Why I'm Just Not Feeling "Beyoncé" (Or Its Namesake These Days)

Thank God for skittish executives at major records labels. That must be the Lord's prayer that's going through Beyoncé Knowles's mind right about now.

If the scuttlebutt is true, and Beyoncé's label, Sony BMG, passed on promoting her eponymous fifth studio album because they deemed it too noncommercial, it might be the best career move music execs ever made on behalf of a multiplatinum superstar. Making Beyoncé a surprise iTunes-only release at midnight on December 13 (with a more conventional physical release to follow seven days later) may have seemed like a risky move at 11:59 pm, but by the end of the 14th, it had served the larger purpose of killing the "Is Beyoncé Over?" stories and sentiment that have intermittently dogged the singer ever since 4 under-performed in 2011 and failed to produce a smash single. At least for the next week or so, while the shock and excitement is still as fresh and new as critics are calling the opus in near-unanimously rapturous reviews.

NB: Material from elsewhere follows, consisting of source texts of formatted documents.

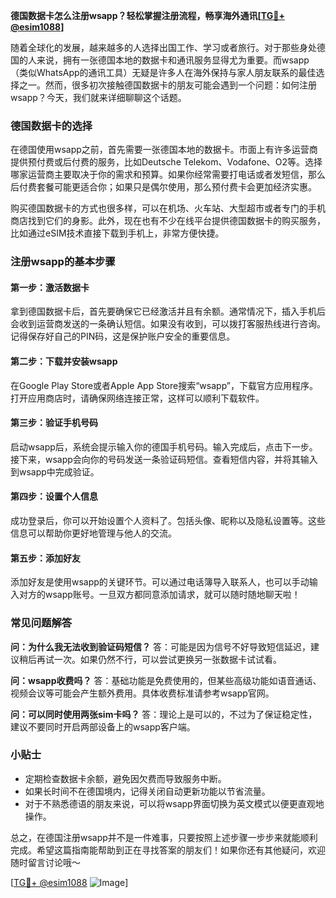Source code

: **德国数据卡怎么注册wsapp？轻松掌握注册流程，畅享海外通讯[[TG💪+ @esim1088](https://t.me/s/esim1088)]**

随着全球化的发展，越来越多的人选择出国工作、学习或者旅行。对于那些身处德国的人来说，拥有一张德国本地的数据卡和通讯服务显得尤为重要。而wsapp（类似WhatsApp的通讯工具）无疑是许多人在海外保持与家人朋友联系的最佳选择之一。然而，很多初次接触德国数据卡的朋友可能会遇到一个问题：如何注册wsapp？今天，我们就来详细聊聊这个话题。

### 德国数据卡的选择

在德国使用wsapp之前，首先需要一张德国本地的数据卡。市面上有许多运营商提供预付费或后付费的服务，比如Deutsche Telekom、Vodafone、O2等。选择哪家运营商主要取决于你的需求和预算。如果你经常需要打电话或者发短信，那么后付费套餐可能更适合你；如果只是偶尔使用，那么预付费卡会更加经济实惠。

购买德国数据卡的方式也很多样，可以在机场、火车站、大型超市或者专门的手机商店找到它们的身影。此外，现在也有不少在线平台提供德国数据卡的购买服务，比如通过eSIM技术直接下载到手机上，非常方便快捷。

### 注册wsapp的基本步骤

#### 第一步：激活数据卡
拿到德国数据卡后，首先要确保它已经激活并且有余额。通常情况下，插入手机后会收到运营商发送的一条确认短信。如果没有收到，可以拨打客服热线进行咨询。记得保存好自己的PIN码，这是保护账户安全的重要信息。

#### 第二步：下载并安装wsapp
在Google Play Store或者Apple App Store搜索“wsapp”，下载官方应用程序。打开应用商店时，请确保网络连接正常，这样可以顺利下载软件。

#### 第三步：验证手机号码
启动wsapp后，系统会提示输入你的德国手机号码。输入完成后，点击下一步。接下来，wsapp会向你的号码发送一条验证码短信。查看短信内容，并将其输入到wsapp中完成验证。

#### 第四步：设置个人信息
成功登录后，你可以开始设置个人资料了。包括头像、昵称以及隐私设置等。这些信息可以帮助你更好地管理与他人的交流。

#### 第五步：添加好友
添加好友是使用wsapp的关键环节。可以通过电话簿导入联系人，也可以手动输入对方的wsapp账号。一旦双方都同意添加请求，就可以随时随地聊天啦！

### 常见问题解答

**问：为什么我无法收到验证码短信？**
答：可能是因为信号不好导致短信延迟，建议稍后再试一次。如果仍然不行，可以尝试更换另一张数据卡试试看。

**问：wsapp收费吗？**
答：基础功能是免费使用的，但某些高级功能如语音通话、视频会议等可能会产生额外费用。具体收费标准请参考wsapp官网。

**问：可以同时使用两张sim卡吗？**
答：理论上是可以的，不过为了保证稳定性，建议不要同时开启两部设备上的wsapp客户端。

### 小贴士

- 定期检查数据卡余额，避免因欠费而导致服务中断。
- 如果长时间不在德国境内，记得关闭自动更新功能以节省流量。
- 对于不熟悉德语的朋友来说，可以将wsapp界面切换为英文模式以便更直观地操作。

总之，在德国注册wsapp并不是一件难事，只要按照上述步骤一步步来就能顺利完成。希望这篇指南能帮助到正在寻找答案的朋友们！如果你还有其他疑问，欢迎随时留言讨论哦～

[[TG💪+ @esim1088](https://t.me/s/esim1088) ![Image](https://i.postimg.cc/4NQfJmqS/Snipaste-2025-05-13-00-14-12.png)]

In just one day of release, Beyoncé's Beyoncé sold 430,000 copies in the U.S., nearly four times as many as Britney Spears' Britney Jean did in its first week, and with zero percent of the promotion. In a sense, though, the lack of promotion was all the promotion it needed. Had Beyoncé spent months building up anticipation while a single or two flopped on Billboard’s Hot 100, Beyoncé might be selling more on par with recent efforts by the likes of Katy Perry and Lady Gaga, whose latest releases sold 286,000 and 258,000 in week one, respectively.

But what about the music? Is it any good?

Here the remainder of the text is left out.